- From: <noah_mendelsohn@us.ibm.com>
- Date: Thu, 6 Dec 2001 12:46:31 -0500
- To: francis@redrice.com
- Cc: marting@develop.com, xml-dist-app@w3.org
I think the real question is about the status of the graph model. Schema models data as elements and attributes. Chapter 5 of SOAP 1.1 models data as nodes carrying typed values, connected by named edges. Chapter 5 also describes serialization and deserialization of graphs using XML. Chapter 5 is motivated, I think, by a perception that many programming structures (DAGs, Trees, Lists, etc.) are better modeled as graphs. Furthermore, many languages distinguish "by reference" from "by value", leading to graphs in which multiple edges terminate in a single node. The relationship between a given graph and an XML schemas describing serializations of that graph is one-to-many. There are many (interestingly) different legal schemas that would all validate some legal serialization or another of what you would consider a single graph schema. WSDL has a particular spin on this problem, though it's not one I paritcularly like. Anyway, I think that investigating Gudge's proposal boils down to re-evaluating why we need a graph model, and if we do need it, what characteristics the schemas describing those graphs should have. ------------------------------------------------------------------------ Noah Mendelsohn Voice: 1-617-693-4036 Lotus Development Corp.
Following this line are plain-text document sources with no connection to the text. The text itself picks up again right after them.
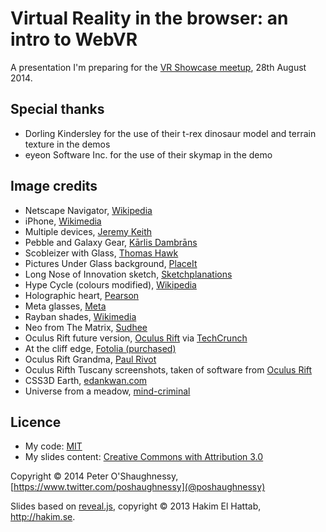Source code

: # Virtual Reality in the browser: an intro to WebVR

A presentation I'm preparing for the [VR Showcase meetup](http://www.meetup.com/London-Oculus-Rift-VR-Developer-Meetup/events/199318062/), 28th August 2014.


## Special thanks

* Dorling Kindersley for the use of their t-rex dinosaur model and terrain texture in the demos
* eyeon Software Inc. for the use of their skymap in the demo


## Image credits

* Netscape Navigator, [Wikipedia](http://en.wikipedia.org/wiki/File:Netscape_Navigator.png)
* iPhone, [Wikimedia](http://upload.wikimedia.org/wikipedia/commons/6/62/A_White_iPhone_3G_displaying_virtual_keyboard_in_portrait_mode.jpg)
* Multiple devices, [Jeremy Keith](http://en.wikipedia.org/wiki/Digital_omnivore#mediaviewer/File:Cuddling_with_multiple_devices.jpg)
* Pebble and Galaxy Gear, [Kārlis Dambrāns](https://www.flickr.com/photos/janitors/10345415843/)
* Scobleizer with Glass, [Thomas Hawk](https://www.flickr.com/photos/thomashawk/14259298346)
* Pictures Under Glass background, [PlaceIt](https://placeit.net/)
* Long Nose of Innovation sketch, [Sketchplanations](http://www.sketchplanations.com/post/60700964916/the-long-nose-of-innovation-bill-buxton-i-love)
* Hype Cycle (colours modified), [Wikipedia](http://en.wikipedia.org/wiki/Hype_cycle)
* Holographic heart, [Pearson](http://youtu.be/yQRdIZR_LYY)
* Meta glasses, [Meta](http://www.spaceglasses.com)
* Rayban shades, [Wikimedia](http://upload.wikimedia.org/wikipedia/commons/4/4b/RayBanAviator.jpg)
* Neo from The Matrix, [Sudhee](http://www.flickr.com/photos/sudhee/82891943)
* Oculus Rift future version, [Oculus Rift](http://www.oculusvr.com/) via [TechCrunch](http://techcrunch.com/2013/12/12/oculus-vr-raises-75-million-to-help-bring-virtual-reality-goggles-to-the-masses/)
* At the cliff edge, [Fotolia (purchased)](http://www.fotolia.com)
* Oculus Rift Grandma, [Paul Rivot](http://youtu.be/pAC5SeNH8jw)
* Oculus Rifth Tuscany screenshots, taken of software from [Oculus Rift](http://www.oculusvr.com/)
* CSS3D Earth, [edankwan.com](http://www.edankwan.com/lab/css3dEarth)
* Universe from a meadow, [mind-criminal](http://mind-criminal.deviantart.com/art/Universe-From-a-Meadow-257284639)


## Licence

* My code: [MIT](LICENSE)
* My slides content: [Creative Commons with Attribution 3.0](https://creativecommons.org/licenses/by/3.0/)

Copyright © 2014 Peter O'Shaughnessy, [https://www.twitter.com/poshaughnessy](@poshaughnessy)

Slides based on [reveal.js](http://lab.hakim.se/reveal-js/), copyright © 2013 Hakim El Hattab, http://hakim.se.
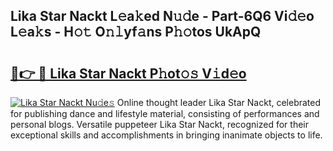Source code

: ## Lika Star Nackt L𝚎a𝚔ed N𝚞𝚍e - Part-6Q6 Vi𝚍𝚎o L𝚎a𝚔s - H𝚘𝚝 O𝚗𝚕yf𝚊ns P𝚑𝚘tos UkApQ

# <h2><a href="http://kf5u8w.oniu.top/?m=Lika+Star+Nackt">🔗👉 🔴 Lika Star Nackt P𝚑ot𝚘𝚜 V𝚒d𝚎o</a></h2>

[![Lika Star Nackt Nu𝚍e𝚜](https://i.imgur.com/0qMVB7G.gif)](http://kf5u8w.oniu.top/?m=Lika+Star+Nackt)
Online thought leader Lika Star Nackt, celebrated for publishing dance and lifestyle material, consisting of performances and personal blogs. Versatile puppeteer Lika Star Nackt, recognized for their exceptional skills and accomplishments in bringing inanimate objects to life.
Fax: 1-617-693-8676 One Rogers Street Cambridge, MA 02142 ------------------------------------------------------------------------ Francis Norton <francis@redrice.com> Sent by: xml-dist-app-request@w3.org 12/04/01 01:02 PM Please respond to francis To: Martin Gudgin <marting@develop.com> cc: XML Protocol Discussion <xml-dist-app@w3.org> Subject: Re: Section 5 vs Schema Hi, Martin Gudgin wrote: <lots of sensible stuff> It would be great to have some explanation to this effect in some part of the final document - coming from a very schema-oriented background I really didn't understand the place or agenda of the old section 5, and the way it was being put forward without what I regarded as a strong rationale made me feel kind of prickly, like it was out to reinvent XML Schema. By contrast Martin's explanation makes me feel downright warm and fuzzy... Francis.